*YOUR OBJECTIVE*: Output only this range of the data below: the line that contains "Contribution: 2014-12-05 20:00" through the final line, both ends included, each retyped exactly.
══ RECORDS TO PROCESS
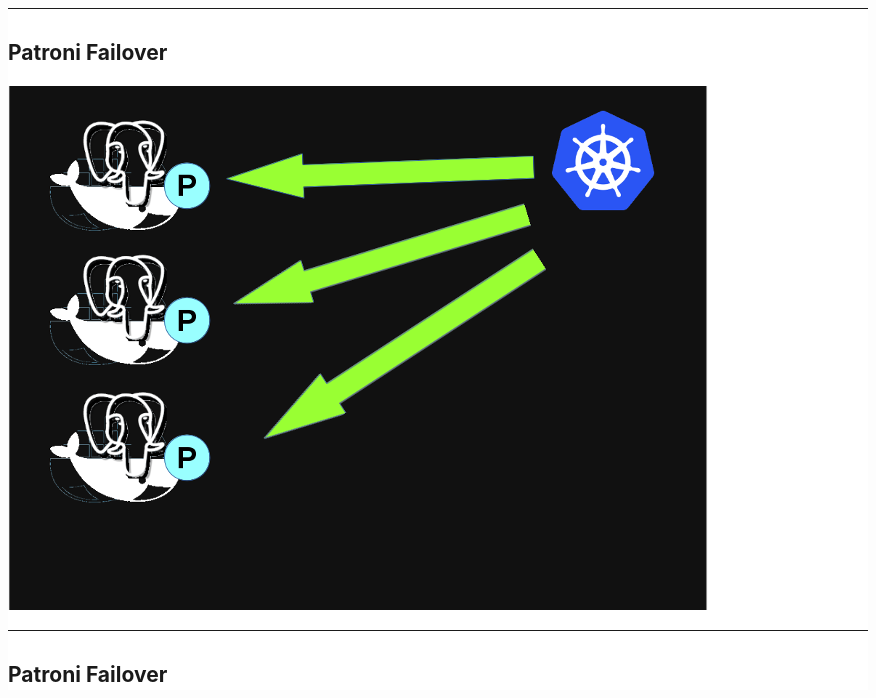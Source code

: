 
---

## Patroni Failover

![how patroni works animation](failover_3.png)

---

## Patroni Failover
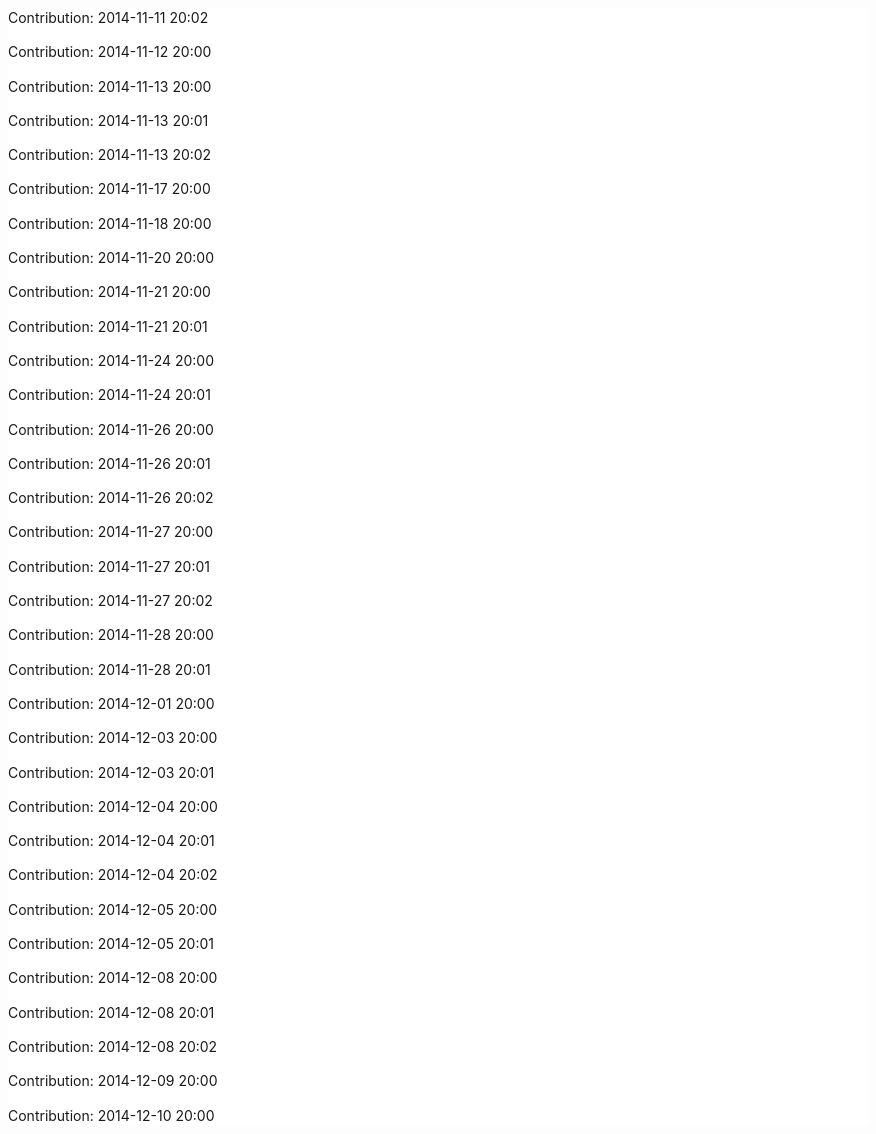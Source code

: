 Contribution: 2014-11-11 20:02

Contribution: 2014-11-12 20:00

Contribution: 2014-11-13 20:00

Contribution: 2014-11-13 20:01

Contribution: 2014-11-13 20:02

Contribution: 2014-11-17 20:00

Contribution: 2014-11-18 20:00

Contribution: 2014-11-20 20:00

Contribution: 2014-11-21 20:00

Contribution: 2014-11-21 20:01

Contribution: 2014-11-24 20:00

Contribution: 2014-11-24 20:01

Contribution: 2014-11-26 20:00

Contribution: 2014-11-26 20:01

Contribution: 2014-11-26 20:02

Contribution: 2014-11-27 20:00

Contribution: 2014-11-27 20:01

Contribution: 2014-11-27 20:02

Contribution: 2014-11-28 20:00

Contribution: 2014-11-28 20:01

Contribution: 2014-12-01 20:00

Contribution: 2014-12-03 20:00

Contribution: 2014-12-03 20:01

Contribution: 2014-12-04 20:00

Contribution: 2014-12-04 20:01

Contribution: 2014-12-04 20:02

Contribution: 2014-12-05 20:00

Contribution: 2014-12-05 20:01

Contribution: 2014-12-08 20:00

Contribution: 2014-12-08 20:01

Contribution: 2014-12-08 20:02

Contribution: 2014-12-09 20:00

Contribution: 2014-12-10 20:00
════
*RESULT OF THE TASK*:
Contribution: 2014-12-05 20:00

Contribution: 2014-12-05 20:01

Contribution: 2014-12-08 20:00

Contribution: 2014-12-08 20:01

Contribution: 2014-12-08 20:02

Contribution: 2014-12-09 20:00

Contribution: 2014-12-10 20:00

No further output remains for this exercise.